Adesso, la situazione è ben diversa e non ci sono conferme o smentite da Mosca. La strategia Russa differisce notevolmente da quella del 2009, anche se non è cambiato il sostegno al regime del Venezuela. Mosca ha affermato il suo pieno appoggio al Governo di Maduro che è tornato da un suo recente viaggio in Russia con un accordo commerciale del valore di sei miliardi di dollari.  Se l’installazione della base aerea russa a La Orchilia venisse confermata, diventerebbe un forte deterrente al cambio del regime in Venezuela.

Il silenzio di Mosca in merito alla questione è un segnale importante. Dimostra il livello di tensione ormai raggiunto tra le due superpotenze a seguito degli ultimi avvenimenti: l’incidente dello stretto di Kerch che ha visto coinvolte le unità navali dell’Ucraina appoggiata da Washington e la rottura del trattato Inf sui missili balistici a raggio intermedio.

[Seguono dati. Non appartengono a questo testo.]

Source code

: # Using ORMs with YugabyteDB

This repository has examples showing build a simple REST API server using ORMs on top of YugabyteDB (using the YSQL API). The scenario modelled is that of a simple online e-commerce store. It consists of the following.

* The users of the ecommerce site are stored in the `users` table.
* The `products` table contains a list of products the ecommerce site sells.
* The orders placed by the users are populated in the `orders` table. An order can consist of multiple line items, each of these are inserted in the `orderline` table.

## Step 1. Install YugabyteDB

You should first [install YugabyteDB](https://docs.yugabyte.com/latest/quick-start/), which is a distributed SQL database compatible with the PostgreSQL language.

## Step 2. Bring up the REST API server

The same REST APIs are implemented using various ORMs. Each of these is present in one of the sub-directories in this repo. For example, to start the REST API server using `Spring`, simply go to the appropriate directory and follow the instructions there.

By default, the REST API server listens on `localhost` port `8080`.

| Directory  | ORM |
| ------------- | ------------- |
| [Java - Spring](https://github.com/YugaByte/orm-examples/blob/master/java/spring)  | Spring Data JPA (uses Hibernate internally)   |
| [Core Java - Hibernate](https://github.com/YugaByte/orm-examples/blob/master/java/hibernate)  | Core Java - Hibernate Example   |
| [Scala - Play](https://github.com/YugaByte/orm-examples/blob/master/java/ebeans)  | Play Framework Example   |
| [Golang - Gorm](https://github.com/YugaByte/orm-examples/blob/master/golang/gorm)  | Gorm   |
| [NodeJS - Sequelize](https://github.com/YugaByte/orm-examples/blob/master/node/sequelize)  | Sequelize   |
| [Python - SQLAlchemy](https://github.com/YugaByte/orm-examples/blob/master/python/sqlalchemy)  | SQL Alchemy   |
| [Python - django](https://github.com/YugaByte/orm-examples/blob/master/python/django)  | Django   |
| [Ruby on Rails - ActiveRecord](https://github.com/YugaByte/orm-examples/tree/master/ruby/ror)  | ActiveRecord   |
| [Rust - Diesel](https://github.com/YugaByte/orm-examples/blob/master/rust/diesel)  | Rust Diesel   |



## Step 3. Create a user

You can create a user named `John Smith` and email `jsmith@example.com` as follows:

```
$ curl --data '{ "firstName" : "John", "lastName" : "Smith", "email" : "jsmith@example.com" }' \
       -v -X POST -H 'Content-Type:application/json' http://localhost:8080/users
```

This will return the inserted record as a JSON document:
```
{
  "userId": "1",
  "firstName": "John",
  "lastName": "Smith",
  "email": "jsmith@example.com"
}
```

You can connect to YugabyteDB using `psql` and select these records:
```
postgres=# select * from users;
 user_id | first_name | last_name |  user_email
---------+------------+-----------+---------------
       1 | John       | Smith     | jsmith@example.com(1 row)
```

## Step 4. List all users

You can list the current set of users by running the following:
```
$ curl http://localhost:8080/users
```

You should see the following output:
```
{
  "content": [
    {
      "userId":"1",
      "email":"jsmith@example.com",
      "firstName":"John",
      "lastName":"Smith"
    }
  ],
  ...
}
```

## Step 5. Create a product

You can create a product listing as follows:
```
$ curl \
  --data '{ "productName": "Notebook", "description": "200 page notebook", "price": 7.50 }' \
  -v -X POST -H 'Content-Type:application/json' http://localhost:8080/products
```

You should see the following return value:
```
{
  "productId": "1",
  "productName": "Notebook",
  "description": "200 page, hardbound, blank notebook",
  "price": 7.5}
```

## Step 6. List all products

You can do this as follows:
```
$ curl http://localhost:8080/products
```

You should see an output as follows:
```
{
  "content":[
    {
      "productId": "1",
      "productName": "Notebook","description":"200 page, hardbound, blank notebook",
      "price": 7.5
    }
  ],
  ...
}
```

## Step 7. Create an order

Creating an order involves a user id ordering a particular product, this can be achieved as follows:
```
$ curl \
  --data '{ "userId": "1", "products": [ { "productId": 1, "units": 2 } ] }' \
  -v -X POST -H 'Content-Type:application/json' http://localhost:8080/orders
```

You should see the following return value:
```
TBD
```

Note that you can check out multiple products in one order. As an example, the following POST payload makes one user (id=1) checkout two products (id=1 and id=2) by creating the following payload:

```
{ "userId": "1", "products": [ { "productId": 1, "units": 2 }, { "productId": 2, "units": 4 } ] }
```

Così, i rapporti tra Cremlino e Casa Bianca sono precipitati ai minimi storici dai tempi della guerra fredda.

Dunque, per tali motivi, la Russia sembrerebbe veramente intenzionata a stabilire una base militare in Venezuela, anche se la Costituzione del Venezuela vieti la presenza stabile di forze militari straniere sul proprio territorio. La base con propri bombardieri nucleari si troverebbe a duemila chilometri dalla Florida ed a 1600 dalla base di Guantanamo. Così darebbe una forte risposta agli Stati Uniti.

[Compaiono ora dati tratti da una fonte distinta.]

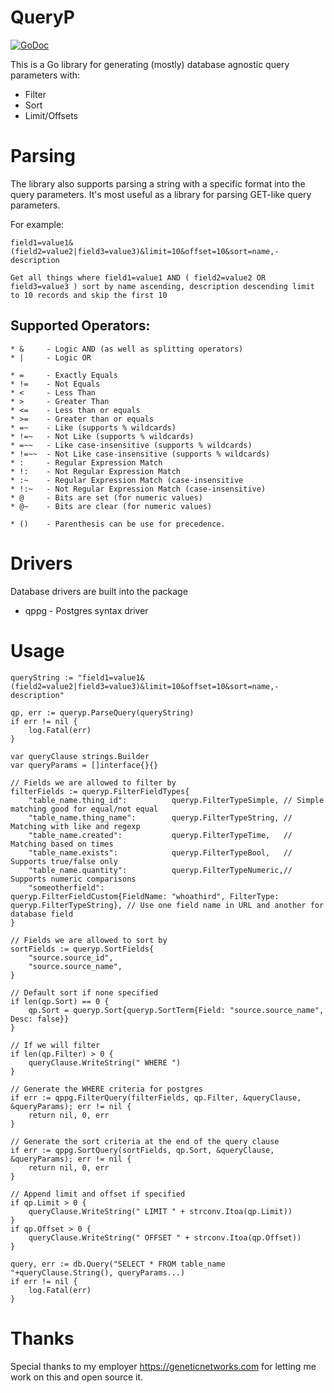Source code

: # QueryP

[![GoDoc](https://godoc.org/github.com/snowzach/queryp?status.svg)](https://godoc.org/github.com/snowzach/queryp)

This is a Go library for generating (mostly) database agnostic query parameters with:
* Filter
* Sort
* Limit/Offsets

# Parsing
The library also supports parsing a string with a specific format into the query parameters. It's most
useful as a library for parsing GET-like query parameters.

For example: 
```
field1=value1&(field2=value2|field3=value3)&limit=10&offset=10&sort=name,-description

Get all things where field1=value1 AND ( field2=value2 OR field3=value3 ) sort by name ascending, description descending limit to 10 records and skip the first 10
```

## Supported Operators:
    * &		- Logic AND (as well as splitting operators)
    * |		- Logic OR

	* =     - Exactly Equals
	* !=    - Not Equals
	* < 	- Less Than
	* >		- Greater Than
	* <=	- Less than or equals
	* >=	- Greater than or equals
	* =~	- Like (supports % wildcards)
	* !=~   - Not Like (supports % wildcards)
	* =~~   - Like case-insensitive (supports % wildcards)
	* !=~~	- Not Like case-insensitive (supports % wildcards)
	* :		- Regular Expression Match
	* !:	- Not Regular Expression Match
	* :~	- Regular Expression Match (case-insensitive
	* !:~	- Not Regular Expression Match (case-insensitive)
	* @     - Bits are set (for numeric values)
	* @~    - Bits are clear (for numeric values)

	* ()	- Parenthesis can be use for precedence.

# Drivers
Database drivers are built into the package
* qppg - Postgres syntax driver

# Usage

```
queryString := "field1=value1&(field2=value2|field3=value3)&limit=10&offset=10&sort=name,-description"

qp, err := queryp.ParseQuery(queryString)
if err != nil {
	log.Fatal(err)
}

var queryClause strings.Builder
var queryParams = []interface{}{}

// Fields we are allowed to filter by
filterFields := queryp.FilterFieldTypes{
	"table_name.thing_id":          queryp.FilterTypeSimple, // Simple matching good for equal/not equal
	"table_name.thing_name":        queryp.FilterTypeString, // Matching with like and regexp
	"table_name.created":           queryp.FilterTypeTime,   // Matching based on times
	"table_name.exists":            queryp.FilterTypeBool,   // Supports true/false only
	"table_name.quantity":          queryp.FilterTypeNumeric,// Supports numeric comparisons
	"someotherfield":               queryp.FilterFieldCustom{FieldName: "whoathird", FilterType: queryp.FilterTypeString}, // Use one field name in URL and another for database field
}

// Fields we are allowed to sort by
sortFields := queryp.SortFields{
	"source.source_id",
	"source.source_name",
}

// Default sort if none specified
if len(qp.Sort) == 0 {
	qp.Sort = queryp.Sort{queryp.SortTerm{Field: "source.source_name", Desc: false}}
}

// If we will filter
if len(qp.Filter) > 0 {
	queryClause.WriteString(" WHERE ")
}

// Generate the WHERE criteria for postgres
if err := qppg.FilterQuery(filterFields, qp.Filter, &queryClause, &queryParams); err != nil {
	return nil, 0, err
}

// Generate the sort criteria at the end of the query clause 
if err := qppg.SortQuery(sortFields, qp.Sort, &queryClause, &queryParams); err != nil {
	return nil, 0, err
}

// Append limit and offset if specified
if qp.Limit > 0 {
	queryClause.WriteString(" LIMIT " + strconv.Itoa(qp.Limit))
}
if qp.Offset > 0 {
	queryClause.WriteString(" OFFSET " + strconv.Itoa(qp.Offset))
}

query, err := db.Query("SELECT * FROM table_name "+queryClause.String(), queryParams...)
if err != nil {
	log.Fatal(err)
}

```

# Thanks
Special thanks to my employer https://geneticnetworks.com for letting me work on this and open source it.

Inoltre, dopo la recente vittoria di Bolsonaro in Brasile, sia Caracas che Mosca si starebbero muovendo verso questa decisione che potrebbe destabilizzare ulteriormente il quadro strategico globale.

Quello che sta accadendo, ricorderebbe molto la crisi dei missili di Cuba del 1962, quando Mosca e Washington furono sull’orlo di una tremenda guerra nucleare.

Tuttavia, oggi, la situazione tra Usa e Russia è diversa. Attualmente, sull’isola di La Orchilia non c’è traccia di installazioni di sicurezza por lo stoccaggio di armamento nucleare e quindi, la base non sarebbe in grado di ospitare i Tu-160 dotati di armi atomiche.

Oggi, la situazione tra Russia e Stati Uniti è già critica per il fronte ucraino dove si gioca una partita a scacchi con spostamenti di divisioni corazzate e di fanteria su entrambi i fronti.

Dunque, la vicenda venezuelana, aumenterebbe la tensione già esistente tra Usa e Russia.

Secondo le dichiarazioni dell’ambasciatore in Colombia, Kevin Whitaker: “Il breve dispiegamento dei Tupolev è come una esposizione di pezzi da museo che le forze americane possono facilmente intercettare”.

L’intervento militare degli Stati Uniti non consentirebbe la realizzazione della base militare russa in Venezuela. Invece, per i russi, proporre una soluzione pacifica significherebbe avere più tempo per installare la base militare. Ma anche Guaidò o Maduro alla guida del Venezuela sono importanti pedine opposte per la base russa che non si realizzerebbe con la vittoria di Guaidò.